Study Disputes “Bing It On” Claim That 2:1 Prefer Bing To Google

BingItOn

A new study appearing on the”Freakonomics” blog aggressively disputes the claim that people prefer Bing to Google and especially the statistical contention that they prefer the search engine over Google 2:1. In an article explaining the study, law and economics professor Ian Ayers argues that the Bing television and related media campaigns based on the Bing It On challenge constitute deceptive advertising.

Ayers says the 2:1 claim comes from a study of just 1,000 users. Using Mechanical Turk, he sought to replicate it with help from students at Yale Law School where he teaches:

[T]ogether with four Yale Law students, I set up a similar-sized experiment using Microsoft’s own BingItOn.com site to see which search engine users prefer.
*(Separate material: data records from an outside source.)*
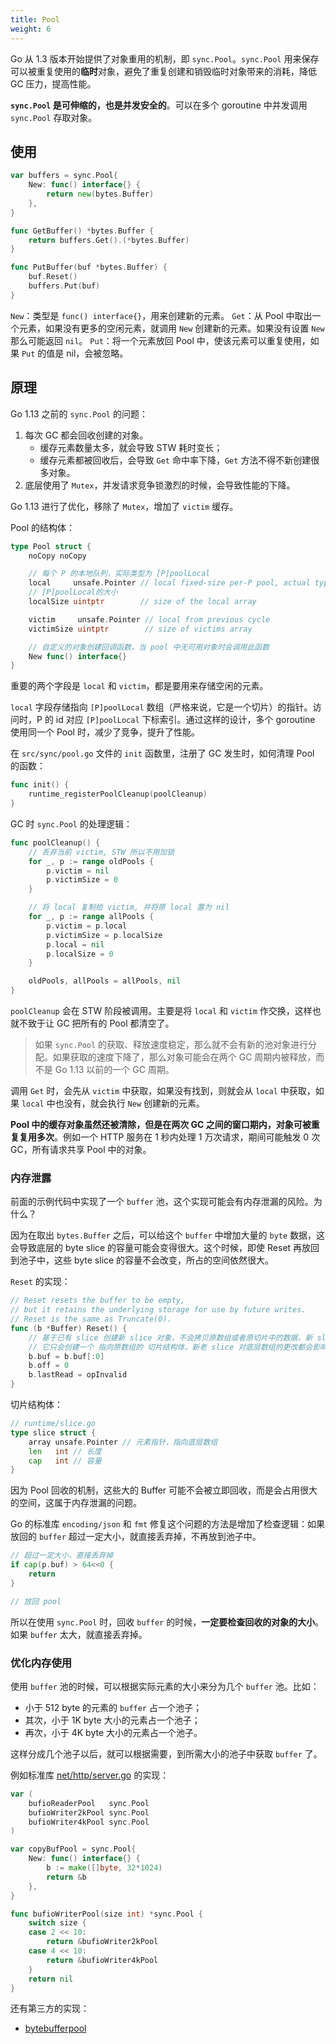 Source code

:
 ```yaml
---
title: Pool
weight: 6
---
```


Go 从 1.3 版本开始提供了对象重用的机制，即 `sync.Pool`。`sync.Pool` 用来保存可以被重复使用的**临时**对象，避免了重复创建和销毁临时对象带来的消耗，降低 GC 压力，提高性能。

**`sync.Pool` 是可伸缩的，也是并发安全的**。可以在多个 goroutine 中并发调用 `sync.Pool` 存取对象。

## 使用

```go
var buffers = sync.Pool{
	New: func() interface{} { 
		return new(bytes.Buffer)
	},
}

func GetBuffer() *bytes.Buffer {
	return buffers.Get().(*bytes.Buffer)
}

func PutBuffer(buf *bytes.Buffer) {
	buf.Reset()
	buffers.Put(buf)
}
```

`New`：类型是 `func() interface{}`，用来创建新的元素。
`Get`：从 Pool 中取出一个元素，如果没有更多的空闲元素，就调用 `New` 创建新的元素。如果没有设置 `New` 那么可能返回 `nil`。
`Put`：将一个元素放回 Pool 中，使该元素可以重复使用，如果 `Put` 的值是 nil，会被忽略。

## 原理

Go 1.13 之前的 `sync.Pool` 的问题：

1. 每次 GC 都会回收创建的对象。
   - 缓存元素数量太多，就会导致 STW 耗时变长；
   - 缓存元素都被回收后，会导致 `Get` 命中率下降，`Get` 方法不得不新创建很多对象。
2. 底层使用了 `Mutex`，并发请求竞争锁激烈的时候，会导致性能的下降。

Go 1.13 进行了优化，移除了 `Mutex`，增加了 `victim` 缓存。

Pool 的结构体：

```go
type Pool struct {
	noCopy noCopy

    // 每个 P 的本地队列，实际类型为 [P]poolLocal
	local     unsafe.Pointer // local fixed-size per-P pool, actual type is [P]poolLocal
	// [P]poolLocal的大小
	localSize uintptr        // size of the local array

	victim     unsafe.Pointer // local from previous cycle
	victimSize uintptr        // size of victims array

	// 自定义的对象创建回调函数，当 pool 中无可用对象时会调用此函数
	New func() interface{}
}
```

重要的两个字段是 `local` 和 `victim`，都是要用来存储空闲的元素。

`local` 字段存储指向 `[P]poolLocal` 数组（严格来说，它是一个切片）的指针。访问时，P 的 id 对应 `[P]poolLocal` 下标索引。通过这样的设计，多个 goroutine 使用同一个 Pool 时，减少了竞争，提升了性能。

在 `src/sync/pool.go` 文件的 `init` 函数里，注册了 GC 发生时，如何清理 Pool 的函数：

```go
func init() {
	runtime_registerPoolCleanup(poolCleanup)
}
```

GC 时 `sync.Pool` 的处理逻辑：

```go
func poolCleanup() {
    // 丢弃当前 victim, STW 所以不用加锁
    for _, p := range oldPools {
        p.victim = nil
        p.victimSize = 0
    }

    // 将 local 复制给 victim, 并将原 local 置为 nil
    for _, p := range allPools {
        p.victim = p.local
        p.victimSize = p.localSize
        p.local = nil
        p.localSize = 0
    }

    oldPools, allPools = allPools, nil
}
```

`poolCleanup` 会在 STW 阶段被调用。主要是将 `local` 和 `victim` 作交换，这样也就不致于让 GC 把所有的 Pool 都清空了。

> 如果 `sync.Pool` 的获取、释放速度稳定，那么就不会有新的池对象进行分配。如果获取的速度下降了，那么对象可能会在两个 GC 周期内被释放，而不是 Go 1.13 以前的一个 GC 周期。

调用 `Get` 时，会先从 `victim` 中获取，如果没有找到，则就会从 `local` 中获取，如果 `local` 中也没有，就会执行 `New` 创建新的元素。

**Pool 中的缓存对象虽然还被清除，但是在两次 GC 之间的窗口期内，对象可被重复复用多次**。例如一个 HTTP 服务在 1 秒内处理 1 万次请求，期间可能触发 0 次 GC，所有请求共享 Pool 中的对象。

### 内存泄露

前面的示例代码中实现了一个 `buffer` 池，这个实现可能会有内存泄漏的风险。为什么？

因为在取出 `bytes.Buffer` 之后，可以给这个 `buffer` 中增加大量的 `byte` 数据，这会导致底层的 byte slice 的容量可能会变得很大。这个时候，即使 Reset 再放回到池子中，这些 byte slice 的容量不会改变，所占的空间依然很大。

`Reset` 的实现：

```go
// Reset resets the buffer to be empty,
// but it retains the underlying storage for use by future writes.
// Reset is the same as Truncate(0).
func (b *Buffer) Reset() {
	// 基于已有 slice 创建新 slice 对象，不会拷贝原数组或者原切片中的数据，新 slice 和老 slice 共用底层数组
	// 它只会创建一个 指向原数组的 切片结构体，新老 slice 对底层数组的更改都会影响到彼此。
	b.buf = b.buf[:0]
	b.off = 0
	b.lastRead = opInvalid
}
```

切片结构体：

```go
// runtime/slice.go
type slice struct {
    array unsafe.Pointer // 元素指针，指向底层数组
    len   int // 长度 
    cap   int // 容量
}
```

因为 Pool 回收的机制，这些大的 Buffer 可能不会被立即回收，而是会占用很大的空间，这属于内存泄漏的问题。

Go 的标准库 `encoding/json` 和 `fmt` 修复这个问题的方法是增加了检查逻辑：如果放回的 `buffer` 超过一定大小，就直接丢弃掉，不再放到池子中。

```go
// 超过一定大小，直接丢弃掉
if cap(p.buf) > 64<<0 {
	return
}

// 放回 pool
```

所以在使用 `sync.Pool` 时，回收 `buffer` 的时候，**一定要检查回收的对象的大小**。如果 `buffer` 太大，就直接丢弃掉。

### 优化内存使用

使用 `buffer` 池的时候，可以根据实际元素的大小来分为几个 `buffer` 池。比如：

- 小于 512 byte 的元素的 `buffer` 占一个池子；
- 其次，小于 1K byte 大小的元素占一个池子；
- 再次，小于 4K byte 大小的元素占一个池子。

这样分成几个池子以后，就可以根据需要，到所需大小的池子中获取 `buffer` 了。

例如标准库 [net/http/server.go](https://github.com/golang/go/blob/master/src/net/http/server.go) 的实现：

```go
var (
	bufioReaderPool   sync.Pool
	bufioWriter2kPool sync.Pool
	bufioWriter4kPool sync.Pool
)

var copyBufPool = sync.Pool{
	New: func() interface{} {
		b := make([]byte, 32*1024)
		return &b
	},
}

func bufioWriterPool(size int) *sync.Pool {
	switch size {
	case 2 << 10:
		return &bufioWriter2kPool
	case 4 << 10:
		return &bufioWriter4kPool
	}
	return nil
}
```

还有第三方的实现：

- [bytebufferpool](https://github.com/valyala/bytebufferpool)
We found that, to the contrary of Microsoft’s claim, 53 percent of subjects preferred Google and 41 percent Bing (6 percent of results were “ties”) …

We also interjected a bit of randomness into our study to test whether the type of search term impacts the likelihood that Bing is preferred. We randomly assigned participants to search for one of three kinds of keywords: Bing’s suggested search terms, popular search terms, and self-suggested search terms . . .

The following chart shows the results of the Ayers study, which tested three categories of search queries:

Freadonomics Bing It On

The Ayers study found that Google was preferred most when study participants “used popular search terms or selected their own search terms.” Those who searched with the Bing-suggested queries “preferred Bing and Google in nearly equal numbers.”

There are two potential, contradictory reactions to the Ayers study:

  • It either conclusively or largely disproves the Bing preference claims
  • Putting aside the Bing advertising claims, the search engine performed relatively well vs. Google

Google won 53 percent of the time and Bing won 41 percent of the query tests, with a tie in 6 percent of instances. That suggests that Bing has the capacity to gain much more market share than it currently has (67 percent vs. 18 percent).

Ayers points out that the more assertive “prefer Bing 2:1″ claim has been replaced on the Bing It On website with the more limited claim that “people prefer Bing.” A report with the full methodology and findings of the Yale study is available here.

Postscript: Microsoft provided the following comment on the Ayers/Yale study (attributed to Matt Wallaert, Behavioral Scientist, Bing):

The professor’s analysis is flawed and based on an incomplete understanding of both the claims and the Challenge. The Bing It On claim is 100% accurate and we’re glad to see we’ve nudged Google into improving their results.  Bing it On is intended to be a lightweight way to challenge peoples’ assumptions about which search engine actually provides the best results. Given our share gains, it’s clear that people are recognizing our quality and unique approach to what has been a relatively static space dominated by a single service.